» **What to do**
The lines from the top of the material through the line with "Beside this, also" are to be set down exactly. Leave the pictures out.

__________________________________________________

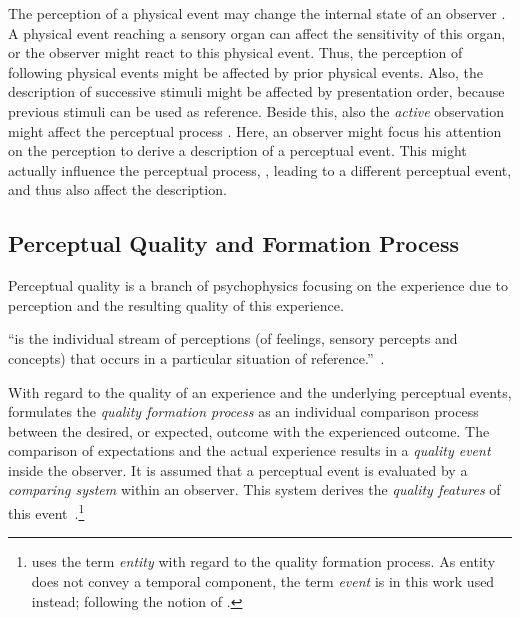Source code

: The perception of a physical event may change the internal state of an observer \citep{raake_quality_2014}.
A physical event reaching a sensory organ can affect the sensitivity of this organ, or the observer might react to this physical event.
Thus, the perception of following physical events might be affected by prior physical events.
Also, the description of successive stimuli might be affected by presentation order, because previous stimuli can be used as reference.
Beside this, also the \emph{active} observation might affect the perceptual process \citep[][p.~30]{raake_quality_2014}.
Here, an observer might focus his attention on the perception to derive a description of a perceptual event.
This might actually influence the perceptual process, \ie, leading to a different perceptual event, and thus also affect the description.


\subsection{Perceptual Quality and Formation Process}\label{related:perceivedQuality}
Perceptual quality is a branch of psychophysics focusing on the experience due to perception and the resulting quality of this experience.
\begin{definition}[Experiencing]
``is the individual stream of perceptions (of feelings, sensory percepts and concepts) that occurs in a particular situation of reference.''~\citep[p.~13]{raake_quality_2014}.
\end{definition}

With regard to the quality of an experience and the underlying perceptual events, \citet{jekosch_voice_2005} formulates the \emph{quality formation process} as an individual comparison process between the desired, or expected, outcome with the experienced outcome.
The comparison of expectations and the actual experience results in a \emph{quality event} inside the observer.
It is assumed that a perceptual event is evaluated by a \emph{comparing system} within an observer.
This system  derives the \emph{quality features} of this event~\citep[\cf,][p.~17]{jekosch_voice_2005}.\footnote{\citet{jekosch_voice_2005} uses the term \emph{entity} with regard to the quality formation process.
As entity does not convey a temporal component, the term \emph{event} is in this work used instead; following the notion of \citet{blauert_spatial_1996}.}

__________________________________________________

» **Answer section**
Source code

: The perception of a physical event may change the internal state of an observer \citep{raake_quality_2014}.
A physical event reaching a sensory organ can affect the sensitivity of this organ, or the observer might react to this physical event.
Thus, the perception of following physical events might be affected by prior physical events.
Also, the description of successive stimuli might be affected by presentation order, because previous stimuli can be used as reference.
Beside this, also the \emph{active} observation might affect the perceptual process \citep[][p.~30]{raake_quality_2014}.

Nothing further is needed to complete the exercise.